E todavia, o que falta, um pouco surpreendentemente, falta quase em todas as partes. Tanto na exortação como em muitos de seus comentários, favoráveis ou críticos que sejam.
Falta a graça. Aquela mesma graça que faz com que São Paulo diga – e é a palavra de Deus – “possum omnia in Eo qui me confortat” (Fl 4, 13). Aquela graça que nos impede de afirmar, enquanto Católicos, que é impossível praticar a continência. Difícil, extremamente difícil – por isso seria sábio e prudente evitar ocasiões próximas de pecado e separar as camas – mas jamais impossível.
De resto – no plano mesmo da lógica mais elementar – se Deus ordenasse o impossível, ao invés de um tirano, Ele seria um sádico. Enfim, é doutrina inalterável da Igreja, estabelecida e clarificada em Trento, que com a ajuda da graça de Deus todos podem praticar a virtude e a moralidade de acordo com seu estado de vida.

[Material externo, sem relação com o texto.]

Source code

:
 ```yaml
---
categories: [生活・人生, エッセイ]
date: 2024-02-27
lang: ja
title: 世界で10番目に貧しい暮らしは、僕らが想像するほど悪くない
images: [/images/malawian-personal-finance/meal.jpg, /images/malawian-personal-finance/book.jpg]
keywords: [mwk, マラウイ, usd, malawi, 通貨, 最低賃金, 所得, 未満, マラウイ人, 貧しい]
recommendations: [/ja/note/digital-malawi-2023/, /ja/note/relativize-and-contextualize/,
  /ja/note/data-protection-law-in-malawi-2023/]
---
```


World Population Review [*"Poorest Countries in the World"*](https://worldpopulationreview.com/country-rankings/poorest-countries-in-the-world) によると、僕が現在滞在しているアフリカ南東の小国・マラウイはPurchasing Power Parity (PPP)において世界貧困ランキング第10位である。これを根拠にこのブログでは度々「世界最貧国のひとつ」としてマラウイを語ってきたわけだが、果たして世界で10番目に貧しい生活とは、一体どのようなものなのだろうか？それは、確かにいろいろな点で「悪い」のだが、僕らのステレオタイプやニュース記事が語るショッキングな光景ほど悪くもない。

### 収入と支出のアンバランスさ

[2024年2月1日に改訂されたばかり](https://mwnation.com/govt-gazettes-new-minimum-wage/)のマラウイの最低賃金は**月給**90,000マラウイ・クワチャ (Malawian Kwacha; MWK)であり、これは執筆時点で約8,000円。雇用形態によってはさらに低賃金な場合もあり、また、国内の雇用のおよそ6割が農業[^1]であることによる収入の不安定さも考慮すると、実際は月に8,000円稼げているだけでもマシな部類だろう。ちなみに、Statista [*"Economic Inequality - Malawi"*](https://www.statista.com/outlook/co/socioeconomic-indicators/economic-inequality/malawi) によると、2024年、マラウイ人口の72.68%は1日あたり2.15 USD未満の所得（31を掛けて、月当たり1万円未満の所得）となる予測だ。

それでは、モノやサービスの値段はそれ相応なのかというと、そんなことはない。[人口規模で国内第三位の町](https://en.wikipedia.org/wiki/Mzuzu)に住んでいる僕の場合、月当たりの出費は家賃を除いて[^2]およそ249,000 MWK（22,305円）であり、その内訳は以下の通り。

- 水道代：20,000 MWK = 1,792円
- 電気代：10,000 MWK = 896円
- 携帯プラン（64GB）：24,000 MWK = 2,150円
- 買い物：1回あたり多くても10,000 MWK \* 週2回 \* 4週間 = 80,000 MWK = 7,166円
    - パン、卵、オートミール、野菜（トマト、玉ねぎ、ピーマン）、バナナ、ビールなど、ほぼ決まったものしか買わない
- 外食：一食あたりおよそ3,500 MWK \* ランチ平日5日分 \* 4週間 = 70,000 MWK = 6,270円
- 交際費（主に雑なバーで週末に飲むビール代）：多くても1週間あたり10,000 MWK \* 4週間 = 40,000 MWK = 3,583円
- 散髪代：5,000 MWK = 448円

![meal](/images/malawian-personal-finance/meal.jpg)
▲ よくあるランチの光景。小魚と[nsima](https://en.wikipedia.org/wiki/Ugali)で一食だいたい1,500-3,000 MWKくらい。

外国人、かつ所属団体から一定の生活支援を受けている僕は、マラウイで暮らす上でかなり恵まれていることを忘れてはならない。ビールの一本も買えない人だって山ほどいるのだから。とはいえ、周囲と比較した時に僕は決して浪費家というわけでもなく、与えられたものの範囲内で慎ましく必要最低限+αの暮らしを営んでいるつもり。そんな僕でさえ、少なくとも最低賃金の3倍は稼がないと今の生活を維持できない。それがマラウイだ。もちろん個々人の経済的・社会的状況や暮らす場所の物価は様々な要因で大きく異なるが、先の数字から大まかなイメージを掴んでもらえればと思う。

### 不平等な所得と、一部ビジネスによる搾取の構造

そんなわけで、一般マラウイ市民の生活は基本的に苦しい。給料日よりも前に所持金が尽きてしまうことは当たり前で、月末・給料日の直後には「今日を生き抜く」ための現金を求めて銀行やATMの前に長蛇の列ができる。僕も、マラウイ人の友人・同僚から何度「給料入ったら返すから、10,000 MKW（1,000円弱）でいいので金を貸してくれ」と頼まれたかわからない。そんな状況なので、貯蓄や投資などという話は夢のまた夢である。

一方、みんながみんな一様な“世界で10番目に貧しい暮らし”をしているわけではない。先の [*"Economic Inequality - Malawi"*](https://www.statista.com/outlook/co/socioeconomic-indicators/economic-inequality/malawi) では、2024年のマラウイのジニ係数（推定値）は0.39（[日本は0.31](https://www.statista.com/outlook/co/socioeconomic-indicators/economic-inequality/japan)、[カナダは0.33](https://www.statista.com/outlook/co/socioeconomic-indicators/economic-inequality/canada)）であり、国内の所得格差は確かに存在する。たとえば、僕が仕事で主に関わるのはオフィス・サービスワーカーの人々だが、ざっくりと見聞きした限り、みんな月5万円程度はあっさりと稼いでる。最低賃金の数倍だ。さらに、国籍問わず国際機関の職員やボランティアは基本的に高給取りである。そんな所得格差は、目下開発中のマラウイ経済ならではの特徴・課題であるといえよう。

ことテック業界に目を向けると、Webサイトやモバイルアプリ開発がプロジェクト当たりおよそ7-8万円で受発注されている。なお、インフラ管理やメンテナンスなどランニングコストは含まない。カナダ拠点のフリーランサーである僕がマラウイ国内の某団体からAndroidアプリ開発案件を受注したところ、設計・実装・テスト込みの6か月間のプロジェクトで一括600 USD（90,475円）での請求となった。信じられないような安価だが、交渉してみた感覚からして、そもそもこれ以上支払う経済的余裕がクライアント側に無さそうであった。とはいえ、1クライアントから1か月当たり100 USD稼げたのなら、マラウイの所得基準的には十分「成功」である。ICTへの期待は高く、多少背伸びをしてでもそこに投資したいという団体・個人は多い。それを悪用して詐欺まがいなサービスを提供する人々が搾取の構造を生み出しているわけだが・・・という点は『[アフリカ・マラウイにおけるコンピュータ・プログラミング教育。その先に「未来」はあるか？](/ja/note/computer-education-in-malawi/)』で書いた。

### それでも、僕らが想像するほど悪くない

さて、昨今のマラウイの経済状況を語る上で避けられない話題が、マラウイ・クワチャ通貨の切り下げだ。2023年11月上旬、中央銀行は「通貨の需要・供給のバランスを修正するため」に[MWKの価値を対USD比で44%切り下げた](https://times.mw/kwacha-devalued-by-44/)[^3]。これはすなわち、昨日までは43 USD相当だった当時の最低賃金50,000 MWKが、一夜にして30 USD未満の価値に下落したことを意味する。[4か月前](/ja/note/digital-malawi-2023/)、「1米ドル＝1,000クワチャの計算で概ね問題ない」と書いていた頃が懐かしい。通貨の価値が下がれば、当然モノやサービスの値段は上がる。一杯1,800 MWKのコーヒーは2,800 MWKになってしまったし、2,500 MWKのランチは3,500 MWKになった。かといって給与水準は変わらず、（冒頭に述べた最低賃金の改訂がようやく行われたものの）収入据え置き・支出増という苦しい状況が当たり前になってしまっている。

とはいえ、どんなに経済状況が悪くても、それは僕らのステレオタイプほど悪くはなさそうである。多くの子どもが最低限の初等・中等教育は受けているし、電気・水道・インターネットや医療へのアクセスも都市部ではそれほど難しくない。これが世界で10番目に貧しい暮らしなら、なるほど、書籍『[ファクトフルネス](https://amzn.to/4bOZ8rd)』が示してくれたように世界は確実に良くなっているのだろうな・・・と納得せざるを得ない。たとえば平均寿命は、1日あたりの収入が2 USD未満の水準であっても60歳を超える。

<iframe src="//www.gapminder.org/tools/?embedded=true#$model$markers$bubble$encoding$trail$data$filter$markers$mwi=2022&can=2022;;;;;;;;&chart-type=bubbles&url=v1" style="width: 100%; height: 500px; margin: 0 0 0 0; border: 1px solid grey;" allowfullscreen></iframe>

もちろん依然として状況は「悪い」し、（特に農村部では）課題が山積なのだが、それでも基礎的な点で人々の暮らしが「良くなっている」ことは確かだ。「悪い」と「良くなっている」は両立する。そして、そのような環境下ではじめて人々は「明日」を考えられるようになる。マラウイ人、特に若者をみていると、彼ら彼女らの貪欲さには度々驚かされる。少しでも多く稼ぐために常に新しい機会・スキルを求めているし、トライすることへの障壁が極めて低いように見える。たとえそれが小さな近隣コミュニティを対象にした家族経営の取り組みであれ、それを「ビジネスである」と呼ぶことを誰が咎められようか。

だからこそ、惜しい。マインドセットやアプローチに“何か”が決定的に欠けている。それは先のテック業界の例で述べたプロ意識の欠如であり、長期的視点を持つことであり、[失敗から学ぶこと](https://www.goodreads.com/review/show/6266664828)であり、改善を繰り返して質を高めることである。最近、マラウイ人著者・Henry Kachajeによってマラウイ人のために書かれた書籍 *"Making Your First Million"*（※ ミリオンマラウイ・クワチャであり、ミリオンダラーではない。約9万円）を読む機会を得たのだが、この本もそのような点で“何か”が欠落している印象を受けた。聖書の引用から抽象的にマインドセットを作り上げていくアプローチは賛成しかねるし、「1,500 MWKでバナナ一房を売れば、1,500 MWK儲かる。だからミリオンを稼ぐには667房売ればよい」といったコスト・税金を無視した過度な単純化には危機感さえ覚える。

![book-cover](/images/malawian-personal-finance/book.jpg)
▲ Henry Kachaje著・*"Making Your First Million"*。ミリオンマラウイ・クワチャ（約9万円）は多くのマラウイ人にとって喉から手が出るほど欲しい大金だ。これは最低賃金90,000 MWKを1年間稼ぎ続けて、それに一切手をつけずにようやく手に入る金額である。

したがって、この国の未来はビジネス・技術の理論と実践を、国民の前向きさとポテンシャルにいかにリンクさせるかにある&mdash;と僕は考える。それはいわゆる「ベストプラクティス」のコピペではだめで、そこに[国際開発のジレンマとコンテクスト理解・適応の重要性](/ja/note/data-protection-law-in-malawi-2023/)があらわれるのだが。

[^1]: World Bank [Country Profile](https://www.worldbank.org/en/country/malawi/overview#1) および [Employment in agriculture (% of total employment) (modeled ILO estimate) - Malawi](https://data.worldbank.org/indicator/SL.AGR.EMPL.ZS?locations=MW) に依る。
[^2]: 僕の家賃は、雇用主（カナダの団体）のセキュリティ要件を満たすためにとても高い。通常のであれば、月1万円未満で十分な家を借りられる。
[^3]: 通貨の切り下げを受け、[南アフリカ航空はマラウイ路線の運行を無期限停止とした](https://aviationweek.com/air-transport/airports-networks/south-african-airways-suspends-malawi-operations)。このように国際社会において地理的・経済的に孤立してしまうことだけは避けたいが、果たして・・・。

Parece-me que o verdadeiro nó da “Amoris Laetitia” seja esse: a visão horizontal que leva em conta apenas a natureza humana decaída e os hábitos contraídos por essa mesma natureza humana decaída, com a exclusão de todo o horizonte sobrenatural. Completamente! Psicologismos, sociologismos, filosofismos de conveniência: tem lugar para tudo quanto é bobagem menos um discurso sobre a graça. Que por si só consente – e se é possível, não é impossível; e se não é impossível, exige – de cada um de nós que se respeite o Decálogo e os deveres específicos do nosso estado. Incluindo, por exemplo a castidade sacerdotal, matrimonial e extramatrimonial .
E a propósito dessa última, como podemos colocá-la – também o Cardeal Vallini – com o fato de que, assumindo e jamais consentido que no foro interno se possa deliberar sobre a nulidade de um casamento anterior, sendo que os dois permaneceriam solteiros perante a Igreja e, portanto, não habilitados ao matrimônio legal?
Obrigado novamente por tudo que tens feito e cordiais saudações “em Jesu et Maria.”